The data section start

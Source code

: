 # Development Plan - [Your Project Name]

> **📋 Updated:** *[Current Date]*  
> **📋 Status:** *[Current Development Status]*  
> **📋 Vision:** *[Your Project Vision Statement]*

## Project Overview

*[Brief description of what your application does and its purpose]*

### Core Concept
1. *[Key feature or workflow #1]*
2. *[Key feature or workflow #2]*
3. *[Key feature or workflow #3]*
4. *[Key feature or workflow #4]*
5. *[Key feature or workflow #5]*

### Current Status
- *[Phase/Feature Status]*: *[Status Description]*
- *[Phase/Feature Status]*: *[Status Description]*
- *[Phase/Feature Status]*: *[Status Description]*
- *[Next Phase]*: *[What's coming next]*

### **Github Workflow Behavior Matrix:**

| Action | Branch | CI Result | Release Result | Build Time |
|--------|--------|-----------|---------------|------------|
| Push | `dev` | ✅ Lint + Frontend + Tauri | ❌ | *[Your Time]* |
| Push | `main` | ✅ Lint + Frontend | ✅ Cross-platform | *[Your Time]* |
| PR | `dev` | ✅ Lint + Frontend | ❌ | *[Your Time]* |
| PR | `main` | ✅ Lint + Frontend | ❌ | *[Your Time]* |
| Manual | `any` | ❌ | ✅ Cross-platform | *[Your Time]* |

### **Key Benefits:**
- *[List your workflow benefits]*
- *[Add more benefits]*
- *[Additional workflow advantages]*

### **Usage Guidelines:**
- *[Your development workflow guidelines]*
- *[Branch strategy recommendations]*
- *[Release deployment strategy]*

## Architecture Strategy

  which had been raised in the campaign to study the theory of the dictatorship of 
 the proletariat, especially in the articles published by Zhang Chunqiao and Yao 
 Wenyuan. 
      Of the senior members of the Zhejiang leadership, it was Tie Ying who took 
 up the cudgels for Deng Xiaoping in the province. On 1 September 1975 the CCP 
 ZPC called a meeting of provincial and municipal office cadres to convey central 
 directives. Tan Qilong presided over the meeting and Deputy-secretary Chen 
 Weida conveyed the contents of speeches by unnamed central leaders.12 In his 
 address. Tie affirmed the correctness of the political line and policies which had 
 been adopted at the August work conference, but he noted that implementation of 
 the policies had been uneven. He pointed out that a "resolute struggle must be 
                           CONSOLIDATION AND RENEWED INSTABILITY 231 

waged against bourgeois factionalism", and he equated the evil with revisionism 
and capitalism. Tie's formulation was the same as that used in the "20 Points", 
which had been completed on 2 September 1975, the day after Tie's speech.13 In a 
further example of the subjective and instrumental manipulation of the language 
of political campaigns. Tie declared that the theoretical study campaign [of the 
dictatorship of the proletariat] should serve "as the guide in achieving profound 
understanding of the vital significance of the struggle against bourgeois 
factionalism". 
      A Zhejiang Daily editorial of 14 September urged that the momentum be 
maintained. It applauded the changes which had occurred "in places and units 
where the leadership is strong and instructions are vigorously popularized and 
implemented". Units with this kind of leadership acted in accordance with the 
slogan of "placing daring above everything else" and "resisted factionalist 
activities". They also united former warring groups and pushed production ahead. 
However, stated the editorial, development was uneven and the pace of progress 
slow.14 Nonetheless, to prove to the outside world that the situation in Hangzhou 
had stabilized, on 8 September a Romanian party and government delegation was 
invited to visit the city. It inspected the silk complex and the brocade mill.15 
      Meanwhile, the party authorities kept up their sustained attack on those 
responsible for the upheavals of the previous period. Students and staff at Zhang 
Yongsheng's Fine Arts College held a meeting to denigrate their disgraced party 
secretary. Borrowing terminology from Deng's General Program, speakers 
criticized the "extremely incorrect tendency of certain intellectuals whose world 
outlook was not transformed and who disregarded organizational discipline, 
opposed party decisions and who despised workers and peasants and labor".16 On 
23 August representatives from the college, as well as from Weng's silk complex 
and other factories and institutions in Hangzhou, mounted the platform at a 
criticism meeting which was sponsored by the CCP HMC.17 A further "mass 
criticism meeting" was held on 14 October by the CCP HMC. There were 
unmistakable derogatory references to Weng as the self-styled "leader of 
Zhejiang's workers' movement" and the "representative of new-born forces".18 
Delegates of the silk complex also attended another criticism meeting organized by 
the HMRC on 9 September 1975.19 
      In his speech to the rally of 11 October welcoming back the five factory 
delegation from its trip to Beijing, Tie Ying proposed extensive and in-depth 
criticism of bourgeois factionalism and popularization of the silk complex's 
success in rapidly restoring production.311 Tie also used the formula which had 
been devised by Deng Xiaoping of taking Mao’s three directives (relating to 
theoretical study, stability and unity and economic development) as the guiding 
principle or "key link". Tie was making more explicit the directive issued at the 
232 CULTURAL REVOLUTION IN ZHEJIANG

The data section end

- Prompt: Please provide an exact transcription of each line from the one holding "criticism meeting which" through the final line of the data above.

- Finished task:
criticism meeting which was sponsored by the CCP HMC.17 A further "mass 
criticism meeting" was held on 14 October by the CCP HMC. There were 
unmistakable derogatory references to Weng as the self-styled "leader of 
Zhejiang's workers' movement" and the "representative of new-born forces".18 
Delegates of the silk complex also attended another criticism meeting organized by 
the HMRC on 9 September 1975.19 
      In his speech to the rally of 11 October welcoming back the five factory 
delegation from its trip to Beijing, Tie Ying proposed extensive and in-depth 
criticism of bourgeois factionalism and popularization of the silk complex's 
success in rapidly restoring production.311 Tie also used the formula which had 
been devised by Deng Xiaoping of taking Mao’s three directives (relating to 
theoretical study, stability and unity and economic development) as the guiding 
principle or "key link". Tie was making more explicit the directive issued at the 
232 CULTURAL REVOLUTION IN ZHEJIANG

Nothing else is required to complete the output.